"""
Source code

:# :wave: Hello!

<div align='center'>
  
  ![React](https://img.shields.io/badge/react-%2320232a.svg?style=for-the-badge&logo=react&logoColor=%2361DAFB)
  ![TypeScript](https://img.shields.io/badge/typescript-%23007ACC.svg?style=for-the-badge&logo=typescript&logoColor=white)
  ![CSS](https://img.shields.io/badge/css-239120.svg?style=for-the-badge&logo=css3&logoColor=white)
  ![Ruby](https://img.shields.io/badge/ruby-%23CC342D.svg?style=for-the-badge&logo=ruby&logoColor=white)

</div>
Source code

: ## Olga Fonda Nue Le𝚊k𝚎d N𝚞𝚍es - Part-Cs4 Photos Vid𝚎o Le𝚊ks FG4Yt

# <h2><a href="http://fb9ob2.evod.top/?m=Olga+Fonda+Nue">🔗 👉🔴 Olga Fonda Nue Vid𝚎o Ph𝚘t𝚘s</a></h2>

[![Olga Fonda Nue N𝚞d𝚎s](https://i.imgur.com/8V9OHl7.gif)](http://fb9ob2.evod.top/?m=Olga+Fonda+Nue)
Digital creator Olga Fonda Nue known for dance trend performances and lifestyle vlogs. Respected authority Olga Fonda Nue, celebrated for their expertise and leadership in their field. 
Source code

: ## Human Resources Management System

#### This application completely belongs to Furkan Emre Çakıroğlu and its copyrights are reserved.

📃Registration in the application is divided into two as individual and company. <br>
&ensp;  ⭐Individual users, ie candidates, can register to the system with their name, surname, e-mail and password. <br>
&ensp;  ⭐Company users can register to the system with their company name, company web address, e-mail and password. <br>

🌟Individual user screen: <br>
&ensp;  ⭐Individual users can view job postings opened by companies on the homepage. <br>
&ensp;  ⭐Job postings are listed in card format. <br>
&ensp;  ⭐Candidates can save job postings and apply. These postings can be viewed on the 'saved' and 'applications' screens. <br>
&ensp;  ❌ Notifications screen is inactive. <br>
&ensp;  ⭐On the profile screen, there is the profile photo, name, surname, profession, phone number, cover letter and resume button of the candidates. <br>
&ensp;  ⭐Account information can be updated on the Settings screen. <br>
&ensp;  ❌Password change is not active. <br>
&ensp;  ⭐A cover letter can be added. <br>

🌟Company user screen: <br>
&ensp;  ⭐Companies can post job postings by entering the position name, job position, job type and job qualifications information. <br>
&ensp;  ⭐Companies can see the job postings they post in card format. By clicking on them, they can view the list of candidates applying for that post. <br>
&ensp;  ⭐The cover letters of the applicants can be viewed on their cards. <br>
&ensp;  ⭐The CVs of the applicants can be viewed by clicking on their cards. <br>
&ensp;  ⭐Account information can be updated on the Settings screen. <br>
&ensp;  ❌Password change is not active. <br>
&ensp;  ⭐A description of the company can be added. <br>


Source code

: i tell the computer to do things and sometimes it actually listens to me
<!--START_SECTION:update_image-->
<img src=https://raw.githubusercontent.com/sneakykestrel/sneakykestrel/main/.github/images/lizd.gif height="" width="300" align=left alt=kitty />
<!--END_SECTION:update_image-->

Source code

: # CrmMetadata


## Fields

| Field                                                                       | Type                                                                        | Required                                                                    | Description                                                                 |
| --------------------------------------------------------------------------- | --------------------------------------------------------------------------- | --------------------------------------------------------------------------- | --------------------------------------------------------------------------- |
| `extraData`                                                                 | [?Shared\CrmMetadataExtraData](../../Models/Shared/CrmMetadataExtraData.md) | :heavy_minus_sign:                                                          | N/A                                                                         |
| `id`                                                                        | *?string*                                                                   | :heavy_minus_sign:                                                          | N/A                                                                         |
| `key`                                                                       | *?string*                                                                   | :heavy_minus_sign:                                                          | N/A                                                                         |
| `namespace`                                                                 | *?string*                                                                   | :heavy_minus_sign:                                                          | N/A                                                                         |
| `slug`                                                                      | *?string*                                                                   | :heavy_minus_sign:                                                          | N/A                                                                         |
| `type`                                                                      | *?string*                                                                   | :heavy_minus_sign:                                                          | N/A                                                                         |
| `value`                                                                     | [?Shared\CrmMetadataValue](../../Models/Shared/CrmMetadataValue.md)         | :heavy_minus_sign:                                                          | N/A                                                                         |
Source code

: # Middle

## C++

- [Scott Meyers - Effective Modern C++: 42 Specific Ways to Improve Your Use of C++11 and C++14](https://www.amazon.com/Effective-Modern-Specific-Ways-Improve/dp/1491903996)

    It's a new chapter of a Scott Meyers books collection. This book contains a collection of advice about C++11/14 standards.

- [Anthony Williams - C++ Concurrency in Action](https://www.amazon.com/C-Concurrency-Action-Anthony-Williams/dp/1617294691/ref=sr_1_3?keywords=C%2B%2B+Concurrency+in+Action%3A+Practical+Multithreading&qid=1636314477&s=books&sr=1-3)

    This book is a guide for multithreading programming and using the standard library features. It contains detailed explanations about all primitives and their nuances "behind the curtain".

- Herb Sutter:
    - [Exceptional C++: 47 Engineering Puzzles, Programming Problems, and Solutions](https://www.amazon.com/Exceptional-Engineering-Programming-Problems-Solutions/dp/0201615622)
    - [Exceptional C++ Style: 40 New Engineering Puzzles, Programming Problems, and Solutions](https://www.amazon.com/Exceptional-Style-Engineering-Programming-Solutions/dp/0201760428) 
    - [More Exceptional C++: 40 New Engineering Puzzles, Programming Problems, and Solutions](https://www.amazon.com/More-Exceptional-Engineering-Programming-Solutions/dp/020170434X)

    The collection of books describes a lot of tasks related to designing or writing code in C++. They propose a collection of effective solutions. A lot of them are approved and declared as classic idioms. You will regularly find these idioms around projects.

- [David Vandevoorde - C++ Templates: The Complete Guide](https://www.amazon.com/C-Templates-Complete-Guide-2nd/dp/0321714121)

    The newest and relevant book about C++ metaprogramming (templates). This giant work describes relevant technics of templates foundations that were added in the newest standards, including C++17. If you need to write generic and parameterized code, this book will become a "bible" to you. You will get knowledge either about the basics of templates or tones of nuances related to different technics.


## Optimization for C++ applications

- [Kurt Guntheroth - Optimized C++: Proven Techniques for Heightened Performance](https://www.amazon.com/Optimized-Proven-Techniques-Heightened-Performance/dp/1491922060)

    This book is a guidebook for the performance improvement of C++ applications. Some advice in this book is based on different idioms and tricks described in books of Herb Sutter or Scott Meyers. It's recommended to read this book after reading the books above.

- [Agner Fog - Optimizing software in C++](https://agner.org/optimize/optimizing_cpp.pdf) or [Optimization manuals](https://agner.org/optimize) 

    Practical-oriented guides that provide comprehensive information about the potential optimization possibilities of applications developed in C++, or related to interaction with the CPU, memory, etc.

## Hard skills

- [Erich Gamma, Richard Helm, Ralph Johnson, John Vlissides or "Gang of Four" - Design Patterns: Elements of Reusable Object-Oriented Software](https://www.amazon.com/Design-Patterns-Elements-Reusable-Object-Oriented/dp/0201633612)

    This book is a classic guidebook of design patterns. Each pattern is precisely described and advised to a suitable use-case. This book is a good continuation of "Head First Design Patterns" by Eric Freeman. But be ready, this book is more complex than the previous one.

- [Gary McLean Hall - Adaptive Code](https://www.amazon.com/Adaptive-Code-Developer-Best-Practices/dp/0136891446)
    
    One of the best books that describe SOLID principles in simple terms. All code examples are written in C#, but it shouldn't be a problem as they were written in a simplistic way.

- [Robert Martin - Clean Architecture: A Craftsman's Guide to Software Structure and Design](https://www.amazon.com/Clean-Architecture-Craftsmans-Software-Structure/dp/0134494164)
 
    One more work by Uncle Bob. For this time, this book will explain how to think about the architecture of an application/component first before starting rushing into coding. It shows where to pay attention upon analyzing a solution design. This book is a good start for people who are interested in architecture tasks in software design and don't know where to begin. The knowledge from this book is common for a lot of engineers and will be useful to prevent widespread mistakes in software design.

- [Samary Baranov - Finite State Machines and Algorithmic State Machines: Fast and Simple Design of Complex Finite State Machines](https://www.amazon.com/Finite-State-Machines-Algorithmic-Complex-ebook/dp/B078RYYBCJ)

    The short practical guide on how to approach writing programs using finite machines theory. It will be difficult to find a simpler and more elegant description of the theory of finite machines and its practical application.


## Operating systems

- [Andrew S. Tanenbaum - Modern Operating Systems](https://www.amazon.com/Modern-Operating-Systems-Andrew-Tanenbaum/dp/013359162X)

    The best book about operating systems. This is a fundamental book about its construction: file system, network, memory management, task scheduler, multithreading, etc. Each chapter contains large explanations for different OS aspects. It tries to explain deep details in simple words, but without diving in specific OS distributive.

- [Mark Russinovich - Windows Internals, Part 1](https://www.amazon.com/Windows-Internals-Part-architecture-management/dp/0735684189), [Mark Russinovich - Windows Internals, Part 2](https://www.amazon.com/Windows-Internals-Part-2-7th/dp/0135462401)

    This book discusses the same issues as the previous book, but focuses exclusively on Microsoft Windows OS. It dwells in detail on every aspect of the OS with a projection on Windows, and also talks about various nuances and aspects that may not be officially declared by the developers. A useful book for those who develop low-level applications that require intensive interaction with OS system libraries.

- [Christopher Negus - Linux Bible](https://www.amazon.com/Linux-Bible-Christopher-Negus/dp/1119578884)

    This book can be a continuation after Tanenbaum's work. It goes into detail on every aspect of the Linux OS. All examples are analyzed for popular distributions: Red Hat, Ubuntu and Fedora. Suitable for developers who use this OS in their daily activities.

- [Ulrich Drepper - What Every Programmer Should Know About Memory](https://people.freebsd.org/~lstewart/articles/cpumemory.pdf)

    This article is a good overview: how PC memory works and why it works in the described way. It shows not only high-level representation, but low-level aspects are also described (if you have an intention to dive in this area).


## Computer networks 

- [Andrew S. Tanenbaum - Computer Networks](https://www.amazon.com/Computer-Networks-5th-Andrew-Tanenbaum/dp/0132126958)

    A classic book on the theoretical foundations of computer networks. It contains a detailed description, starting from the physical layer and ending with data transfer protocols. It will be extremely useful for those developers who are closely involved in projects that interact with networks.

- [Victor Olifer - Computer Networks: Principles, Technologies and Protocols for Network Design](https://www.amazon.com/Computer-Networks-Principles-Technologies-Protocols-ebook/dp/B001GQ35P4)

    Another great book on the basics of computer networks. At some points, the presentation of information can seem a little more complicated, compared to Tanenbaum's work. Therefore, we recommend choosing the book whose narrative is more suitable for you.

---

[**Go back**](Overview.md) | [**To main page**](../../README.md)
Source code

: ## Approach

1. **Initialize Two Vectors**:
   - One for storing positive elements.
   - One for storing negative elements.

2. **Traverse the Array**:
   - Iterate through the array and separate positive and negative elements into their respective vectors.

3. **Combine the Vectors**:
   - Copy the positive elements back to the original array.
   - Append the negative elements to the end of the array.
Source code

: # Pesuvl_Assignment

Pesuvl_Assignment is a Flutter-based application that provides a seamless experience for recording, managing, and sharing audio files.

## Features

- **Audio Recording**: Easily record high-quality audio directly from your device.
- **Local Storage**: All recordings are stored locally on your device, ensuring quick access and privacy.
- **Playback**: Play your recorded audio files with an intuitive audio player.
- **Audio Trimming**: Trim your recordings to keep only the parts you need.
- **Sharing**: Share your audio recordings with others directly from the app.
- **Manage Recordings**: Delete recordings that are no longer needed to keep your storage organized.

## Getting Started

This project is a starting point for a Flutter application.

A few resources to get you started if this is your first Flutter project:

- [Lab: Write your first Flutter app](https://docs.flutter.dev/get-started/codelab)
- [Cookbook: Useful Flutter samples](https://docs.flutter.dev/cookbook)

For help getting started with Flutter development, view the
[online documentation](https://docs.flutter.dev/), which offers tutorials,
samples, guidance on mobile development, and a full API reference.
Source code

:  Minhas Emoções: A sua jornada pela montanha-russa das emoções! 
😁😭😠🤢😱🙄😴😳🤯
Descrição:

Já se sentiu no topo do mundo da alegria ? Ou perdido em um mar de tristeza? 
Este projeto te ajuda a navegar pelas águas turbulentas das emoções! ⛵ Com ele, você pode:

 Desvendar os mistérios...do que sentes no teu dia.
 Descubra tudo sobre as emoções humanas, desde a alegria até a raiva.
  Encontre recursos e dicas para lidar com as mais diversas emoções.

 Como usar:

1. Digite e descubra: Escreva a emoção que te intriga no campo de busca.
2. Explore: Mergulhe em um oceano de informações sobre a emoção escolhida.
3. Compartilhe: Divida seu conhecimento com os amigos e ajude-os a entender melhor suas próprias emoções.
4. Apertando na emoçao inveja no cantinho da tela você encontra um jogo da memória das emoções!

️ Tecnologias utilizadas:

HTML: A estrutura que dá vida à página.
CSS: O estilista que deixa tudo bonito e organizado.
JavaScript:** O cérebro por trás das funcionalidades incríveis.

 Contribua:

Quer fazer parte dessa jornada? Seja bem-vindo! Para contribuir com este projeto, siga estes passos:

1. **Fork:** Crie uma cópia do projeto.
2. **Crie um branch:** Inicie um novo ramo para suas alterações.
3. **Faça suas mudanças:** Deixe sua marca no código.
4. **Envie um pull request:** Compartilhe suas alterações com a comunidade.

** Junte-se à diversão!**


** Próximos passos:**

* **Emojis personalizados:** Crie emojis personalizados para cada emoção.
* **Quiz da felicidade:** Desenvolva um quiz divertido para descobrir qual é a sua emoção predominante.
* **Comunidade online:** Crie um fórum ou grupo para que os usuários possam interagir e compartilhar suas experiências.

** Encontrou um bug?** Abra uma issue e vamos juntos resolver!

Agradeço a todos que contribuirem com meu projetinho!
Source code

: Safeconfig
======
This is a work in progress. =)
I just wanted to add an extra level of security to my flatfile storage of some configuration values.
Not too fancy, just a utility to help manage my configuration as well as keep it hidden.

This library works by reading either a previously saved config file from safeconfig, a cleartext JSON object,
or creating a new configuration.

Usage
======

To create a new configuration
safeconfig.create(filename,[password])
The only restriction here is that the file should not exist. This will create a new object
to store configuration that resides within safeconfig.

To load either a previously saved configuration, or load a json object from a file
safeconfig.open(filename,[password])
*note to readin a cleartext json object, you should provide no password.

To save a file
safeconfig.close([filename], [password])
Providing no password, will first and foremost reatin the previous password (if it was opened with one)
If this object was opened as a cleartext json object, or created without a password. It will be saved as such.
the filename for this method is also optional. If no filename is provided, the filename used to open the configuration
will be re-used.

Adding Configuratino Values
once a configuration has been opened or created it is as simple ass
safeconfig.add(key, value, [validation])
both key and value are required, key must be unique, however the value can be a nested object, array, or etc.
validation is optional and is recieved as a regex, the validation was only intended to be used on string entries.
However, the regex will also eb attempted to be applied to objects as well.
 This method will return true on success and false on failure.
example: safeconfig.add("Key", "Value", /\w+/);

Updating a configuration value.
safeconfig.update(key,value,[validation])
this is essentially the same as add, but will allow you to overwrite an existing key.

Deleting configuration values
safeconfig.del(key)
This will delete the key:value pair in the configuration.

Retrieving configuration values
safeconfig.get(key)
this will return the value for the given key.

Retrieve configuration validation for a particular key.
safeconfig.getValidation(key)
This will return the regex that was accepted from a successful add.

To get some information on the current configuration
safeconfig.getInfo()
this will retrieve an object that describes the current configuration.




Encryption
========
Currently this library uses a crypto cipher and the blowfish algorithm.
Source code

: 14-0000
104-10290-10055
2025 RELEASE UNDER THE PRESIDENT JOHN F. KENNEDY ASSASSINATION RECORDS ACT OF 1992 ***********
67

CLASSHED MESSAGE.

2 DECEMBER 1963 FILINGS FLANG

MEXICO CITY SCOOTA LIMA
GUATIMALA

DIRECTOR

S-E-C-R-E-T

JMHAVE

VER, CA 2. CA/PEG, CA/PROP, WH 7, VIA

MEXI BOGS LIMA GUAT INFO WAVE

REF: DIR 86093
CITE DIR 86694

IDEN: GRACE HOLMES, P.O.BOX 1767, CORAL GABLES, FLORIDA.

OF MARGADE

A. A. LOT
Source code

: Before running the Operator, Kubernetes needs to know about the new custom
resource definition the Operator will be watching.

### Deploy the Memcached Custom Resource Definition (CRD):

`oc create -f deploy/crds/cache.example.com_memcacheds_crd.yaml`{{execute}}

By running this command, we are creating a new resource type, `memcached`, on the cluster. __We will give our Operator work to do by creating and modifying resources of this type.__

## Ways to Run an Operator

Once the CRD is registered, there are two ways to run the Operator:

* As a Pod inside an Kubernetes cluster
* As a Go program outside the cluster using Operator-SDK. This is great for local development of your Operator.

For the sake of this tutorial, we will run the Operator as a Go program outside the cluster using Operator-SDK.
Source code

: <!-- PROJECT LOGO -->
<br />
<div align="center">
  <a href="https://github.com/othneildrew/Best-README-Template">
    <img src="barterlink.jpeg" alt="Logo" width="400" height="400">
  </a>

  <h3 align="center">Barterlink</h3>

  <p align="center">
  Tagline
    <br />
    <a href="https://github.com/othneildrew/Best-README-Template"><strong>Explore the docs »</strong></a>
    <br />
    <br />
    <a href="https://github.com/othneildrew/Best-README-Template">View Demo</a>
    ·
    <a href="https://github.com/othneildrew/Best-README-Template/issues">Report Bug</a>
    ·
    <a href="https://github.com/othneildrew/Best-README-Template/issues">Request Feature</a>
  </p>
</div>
"""
### [ASSIGNMENT]
Show all lines above containing "suas".

### [FINAL ANSWER]
3. Compartilhe: Divida seu conhecimento com os amigos e ajude-os a entender melhor suas próprias emoções.
2. **Crie um branch:** Inicie um novo ramo para suas alterações.
3. **Faça suas mudanças:** Deixe sua marca no código.
4. **Envie um pull request:** Compartilhe suas alterações com a comunidade.
* **Comunidade online:** Crie um fórum ou grupo para que os usuários possam interagir e compartilhar suas experiências.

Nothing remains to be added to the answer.